▸ **RECORDS SHOWN**:

+-------+

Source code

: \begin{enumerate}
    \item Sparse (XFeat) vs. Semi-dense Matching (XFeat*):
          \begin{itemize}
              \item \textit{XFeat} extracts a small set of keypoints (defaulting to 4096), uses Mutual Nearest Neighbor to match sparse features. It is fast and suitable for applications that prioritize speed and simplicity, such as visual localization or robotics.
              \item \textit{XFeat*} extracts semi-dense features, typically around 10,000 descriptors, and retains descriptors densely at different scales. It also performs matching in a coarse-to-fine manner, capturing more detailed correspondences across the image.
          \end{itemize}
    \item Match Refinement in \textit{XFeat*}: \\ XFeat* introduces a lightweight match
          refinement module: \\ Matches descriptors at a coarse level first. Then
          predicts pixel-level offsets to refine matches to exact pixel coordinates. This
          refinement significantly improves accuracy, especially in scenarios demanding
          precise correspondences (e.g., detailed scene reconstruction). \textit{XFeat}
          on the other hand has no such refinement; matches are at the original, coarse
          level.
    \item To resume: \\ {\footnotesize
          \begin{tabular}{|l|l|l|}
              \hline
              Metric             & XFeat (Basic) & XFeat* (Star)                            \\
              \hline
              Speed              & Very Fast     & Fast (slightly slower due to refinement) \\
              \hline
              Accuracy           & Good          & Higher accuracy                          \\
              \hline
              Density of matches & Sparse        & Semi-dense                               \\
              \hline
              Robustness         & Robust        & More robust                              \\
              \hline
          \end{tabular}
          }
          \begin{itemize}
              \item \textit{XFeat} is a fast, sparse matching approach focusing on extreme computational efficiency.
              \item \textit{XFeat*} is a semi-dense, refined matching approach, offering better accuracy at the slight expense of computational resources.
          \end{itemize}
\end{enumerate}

+-------+

▸ **PROBLEM**: Write out exactly the final stretch of the listing above, beginning at the line that contains "on the other" and ending at its last line, with nothing added.

▸ **RESULT OF THIS TASK**:
          on the other hand has no such refinement; matches are at the original, coarse
          level.
    \item To resume: \\ {\footnotesize
          \begin{tabular}{|l|l|l|}
              \hline
              Metric             & XFeat (Basic) & XFeat* (Star)                            \\
              \hline
              Speed              & Very Fast     & Fast (slightly slower due to refinement) \\
              \hline
              Accuracy           & Good          & Higher accuracy                          \\
              \hline
              Density of matches & Sparse        & Semi-dense                               \\
              \hline
              Robustness         & Robust        & More robust                              \\
              \hline
          \end{tabular}
          }
          \begin{itemize}
              \item \textit{XFeat} is a fast, sparse matching approach focusing on extreme computational efficiency.
              \item \textit{XFeat*} is a semi-dense, refined matching approach, offering better accuracy at the slight expense of computational resources.
          \end{itemize}
\end{enumerate}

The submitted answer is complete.